Task => Pull from the data below each line where the word "Score" occurs, and copy it.
Start of Task material
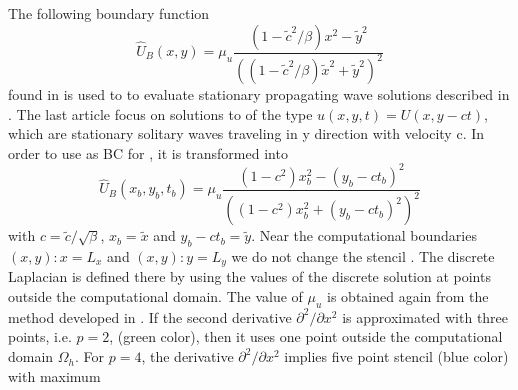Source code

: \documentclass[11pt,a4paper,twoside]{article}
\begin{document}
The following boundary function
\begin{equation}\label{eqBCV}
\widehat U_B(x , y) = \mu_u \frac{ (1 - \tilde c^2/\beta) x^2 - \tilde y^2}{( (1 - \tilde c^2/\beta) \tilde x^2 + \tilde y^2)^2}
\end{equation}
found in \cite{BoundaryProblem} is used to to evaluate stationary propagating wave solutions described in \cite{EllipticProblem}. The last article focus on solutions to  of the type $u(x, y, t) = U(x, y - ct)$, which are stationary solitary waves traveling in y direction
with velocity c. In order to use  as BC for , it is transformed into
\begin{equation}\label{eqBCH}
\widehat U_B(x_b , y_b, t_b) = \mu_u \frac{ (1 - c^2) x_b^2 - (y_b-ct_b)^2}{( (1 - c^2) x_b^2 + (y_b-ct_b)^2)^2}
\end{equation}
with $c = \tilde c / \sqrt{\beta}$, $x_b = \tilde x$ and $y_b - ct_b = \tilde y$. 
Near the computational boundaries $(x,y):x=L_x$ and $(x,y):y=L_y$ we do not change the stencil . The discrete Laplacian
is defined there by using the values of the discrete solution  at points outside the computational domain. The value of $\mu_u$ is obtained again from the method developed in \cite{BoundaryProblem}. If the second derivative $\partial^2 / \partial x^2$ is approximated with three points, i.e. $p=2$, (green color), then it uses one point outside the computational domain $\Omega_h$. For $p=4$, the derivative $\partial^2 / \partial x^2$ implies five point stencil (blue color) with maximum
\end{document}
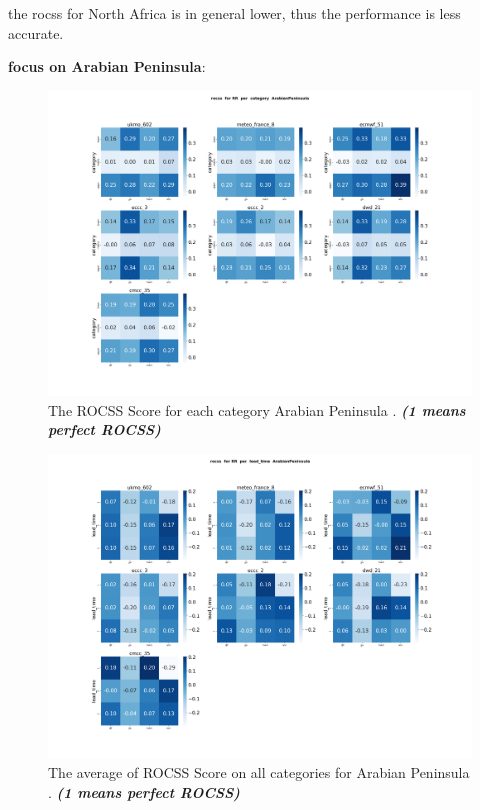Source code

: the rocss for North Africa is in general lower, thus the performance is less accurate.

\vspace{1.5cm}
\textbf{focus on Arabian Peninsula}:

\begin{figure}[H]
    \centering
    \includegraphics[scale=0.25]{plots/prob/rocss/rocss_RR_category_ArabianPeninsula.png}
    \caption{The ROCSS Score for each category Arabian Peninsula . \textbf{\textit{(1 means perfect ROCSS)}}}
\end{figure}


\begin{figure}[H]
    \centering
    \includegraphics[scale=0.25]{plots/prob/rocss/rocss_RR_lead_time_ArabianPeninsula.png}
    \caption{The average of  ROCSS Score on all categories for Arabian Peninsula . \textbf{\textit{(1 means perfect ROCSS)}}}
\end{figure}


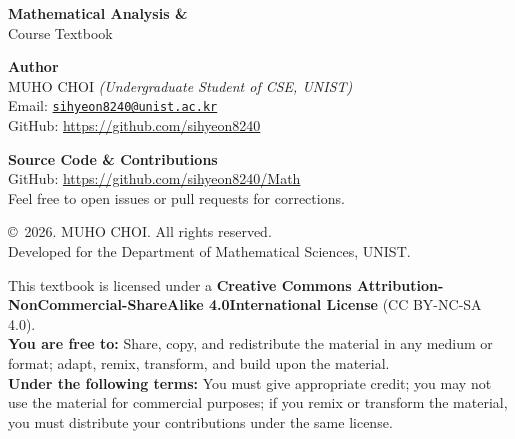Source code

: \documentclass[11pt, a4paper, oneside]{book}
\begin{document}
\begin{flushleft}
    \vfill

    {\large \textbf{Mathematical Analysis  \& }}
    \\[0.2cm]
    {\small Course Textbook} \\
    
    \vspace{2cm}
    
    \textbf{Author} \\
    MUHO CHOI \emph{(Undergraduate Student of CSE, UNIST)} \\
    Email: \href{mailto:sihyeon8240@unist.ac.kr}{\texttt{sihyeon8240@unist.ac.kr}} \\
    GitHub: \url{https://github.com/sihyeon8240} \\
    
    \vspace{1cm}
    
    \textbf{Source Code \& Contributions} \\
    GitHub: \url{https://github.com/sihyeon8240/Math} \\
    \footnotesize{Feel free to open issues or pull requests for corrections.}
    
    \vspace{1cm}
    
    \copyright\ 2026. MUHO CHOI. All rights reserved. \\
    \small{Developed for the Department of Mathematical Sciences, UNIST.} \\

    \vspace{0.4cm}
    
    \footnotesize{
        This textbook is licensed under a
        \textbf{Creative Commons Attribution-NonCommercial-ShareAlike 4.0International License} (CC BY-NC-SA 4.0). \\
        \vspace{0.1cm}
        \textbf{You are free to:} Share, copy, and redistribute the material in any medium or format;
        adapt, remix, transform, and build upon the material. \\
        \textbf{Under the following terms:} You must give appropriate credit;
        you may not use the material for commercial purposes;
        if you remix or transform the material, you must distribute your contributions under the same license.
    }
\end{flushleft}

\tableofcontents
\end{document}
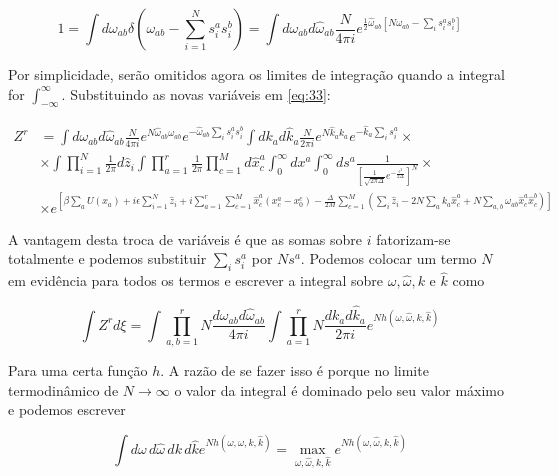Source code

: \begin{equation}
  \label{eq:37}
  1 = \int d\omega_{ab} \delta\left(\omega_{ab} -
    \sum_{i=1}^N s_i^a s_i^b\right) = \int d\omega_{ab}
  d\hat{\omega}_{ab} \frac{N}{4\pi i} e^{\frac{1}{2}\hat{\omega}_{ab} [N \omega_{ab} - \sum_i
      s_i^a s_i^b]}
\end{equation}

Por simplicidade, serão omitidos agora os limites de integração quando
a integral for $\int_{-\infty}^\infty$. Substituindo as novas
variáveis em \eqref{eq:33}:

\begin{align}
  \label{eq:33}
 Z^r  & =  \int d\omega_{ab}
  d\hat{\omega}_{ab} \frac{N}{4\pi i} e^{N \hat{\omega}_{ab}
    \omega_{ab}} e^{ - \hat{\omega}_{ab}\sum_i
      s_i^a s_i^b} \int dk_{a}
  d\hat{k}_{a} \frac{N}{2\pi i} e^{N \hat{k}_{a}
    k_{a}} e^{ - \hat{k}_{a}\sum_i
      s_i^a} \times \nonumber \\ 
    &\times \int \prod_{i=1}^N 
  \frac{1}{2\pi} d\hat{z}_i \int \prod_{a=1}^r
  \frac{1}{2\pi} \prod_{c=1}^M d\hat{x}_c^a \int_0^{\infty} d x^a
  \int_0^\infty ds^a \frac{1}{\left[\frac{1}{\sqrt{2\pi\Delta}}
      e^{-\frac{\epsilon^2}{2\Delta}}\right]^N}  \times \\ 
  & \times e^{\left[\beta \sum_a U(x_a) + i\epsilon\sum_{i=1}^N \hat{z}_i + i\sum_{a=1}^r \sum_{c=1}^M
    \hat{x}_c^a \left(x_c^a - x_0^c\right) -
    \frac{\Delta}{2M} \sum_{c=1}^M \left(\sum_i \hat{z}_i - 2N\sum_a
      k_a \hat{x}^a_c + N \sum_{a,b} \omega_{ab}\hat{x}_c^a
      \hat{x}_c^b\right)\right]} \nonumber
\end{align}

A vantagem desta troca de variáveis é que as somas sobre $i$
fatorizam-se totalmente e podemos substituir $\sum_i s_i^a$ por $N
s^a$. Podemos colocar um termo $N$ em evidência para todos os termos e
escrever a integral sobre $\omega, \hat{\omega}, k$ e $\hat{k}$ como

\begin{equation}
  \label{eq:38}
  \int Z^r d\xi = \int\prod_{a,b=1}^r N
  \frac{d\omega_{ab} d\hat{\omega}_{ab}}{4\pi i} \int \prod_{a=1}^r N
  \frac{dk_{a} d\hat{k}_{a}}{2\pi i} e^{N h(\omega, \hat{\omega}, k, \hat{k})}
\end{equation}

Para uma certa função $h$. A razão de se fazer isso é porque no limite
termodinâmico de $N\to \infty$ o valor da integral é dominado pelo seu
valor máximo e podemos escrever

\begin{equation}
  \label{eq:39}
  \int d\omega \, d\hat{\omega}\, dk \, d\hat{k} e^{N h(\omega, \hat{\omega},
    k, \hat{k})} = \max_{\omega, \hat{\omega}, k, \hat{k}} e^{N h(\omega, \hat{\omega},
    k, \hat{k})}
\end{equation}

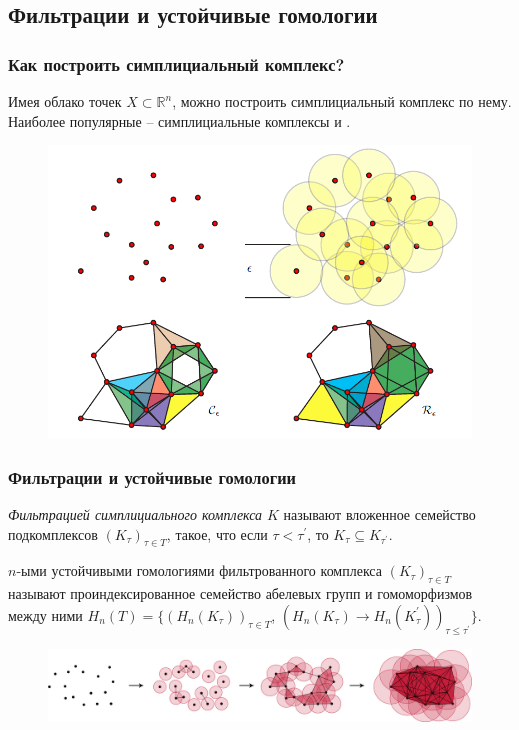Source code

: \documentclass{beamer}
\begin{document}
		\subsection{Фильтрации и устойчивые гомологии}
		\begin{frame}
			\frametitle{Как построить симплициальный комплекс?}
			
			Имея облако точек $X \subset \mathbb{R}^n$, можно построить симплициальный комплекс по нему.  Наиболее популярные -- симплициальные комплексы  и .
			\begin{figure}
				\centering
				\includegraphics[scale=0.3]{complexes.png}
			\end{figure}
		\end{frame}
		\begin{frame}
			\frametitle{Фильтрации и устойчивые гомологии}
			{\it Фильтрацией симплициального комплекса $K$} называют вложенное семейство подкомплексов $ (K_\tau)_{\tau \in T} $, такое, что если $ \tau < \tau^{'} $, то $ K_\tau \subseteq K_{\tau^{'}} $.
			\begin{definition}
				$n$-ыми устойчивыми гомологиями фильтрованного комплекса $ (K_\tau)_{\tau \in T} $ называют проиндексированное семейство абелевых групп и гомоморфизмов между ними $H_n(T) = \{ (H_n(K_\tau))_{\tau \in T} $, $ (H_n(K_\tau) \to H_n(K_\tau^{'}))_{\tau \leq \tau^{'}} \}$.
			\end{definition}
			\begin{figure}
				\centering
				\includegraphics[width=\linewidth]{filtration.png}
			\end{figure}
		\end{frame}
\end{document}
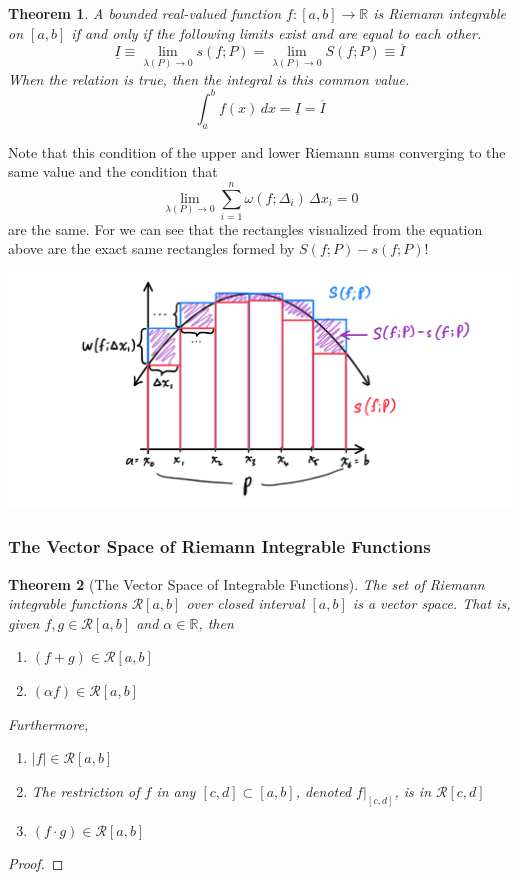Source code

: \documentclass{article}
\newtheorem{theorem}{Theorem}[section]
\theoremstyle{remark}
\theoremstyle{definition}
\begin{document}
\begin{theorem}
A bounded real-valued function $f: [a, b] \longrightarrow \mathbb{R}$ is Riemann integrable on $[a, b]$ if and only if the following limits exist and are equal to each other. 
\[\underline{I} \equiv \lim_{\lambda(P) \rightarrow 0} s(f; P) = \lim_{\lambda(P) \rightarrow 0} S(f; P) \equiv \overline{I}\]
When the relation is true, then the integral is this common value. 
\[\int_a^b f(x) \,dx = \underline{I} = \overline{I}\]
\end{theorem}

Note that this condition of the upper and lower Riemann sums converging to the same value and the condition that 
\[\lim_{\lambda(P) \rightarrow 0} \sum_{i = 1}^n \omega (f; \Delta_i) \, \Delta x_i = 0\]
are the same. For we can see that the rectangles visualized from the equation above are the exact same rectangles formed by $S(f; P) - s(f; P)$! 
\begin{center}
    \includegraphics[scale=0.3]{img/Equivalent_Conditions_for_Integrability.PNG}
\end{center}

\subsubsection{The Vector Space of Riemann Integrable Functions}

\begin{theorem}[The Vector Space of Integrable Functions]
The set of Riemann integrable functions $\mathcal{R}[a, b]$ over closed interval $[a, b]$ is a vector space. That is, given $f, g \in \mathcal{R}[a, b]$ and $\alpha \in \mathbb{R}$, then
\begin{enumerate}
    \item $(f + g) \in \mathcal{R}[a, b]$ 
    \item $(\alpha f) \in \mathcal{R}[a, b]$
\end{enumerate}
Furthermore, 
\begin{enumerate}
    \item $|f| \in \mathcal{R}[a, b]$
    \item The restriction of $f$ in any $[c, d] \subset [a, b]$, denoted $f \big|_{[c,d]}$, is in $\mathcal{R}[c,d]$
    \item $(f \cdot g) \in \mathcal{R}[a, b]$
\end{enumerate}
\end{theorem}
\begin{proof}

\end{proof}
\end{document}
End of Task material
Solution to this problem =>
    \caption{The ROCSS Score for each category Arabian Peninsula . \textbf{\textit{(1 means perfect ROCSS)}}}
    \caption{The average of  ROCSS Score on all categories for Arabian Peninsula . \textbf{\textit{(1 means perfect ROCSS)}}}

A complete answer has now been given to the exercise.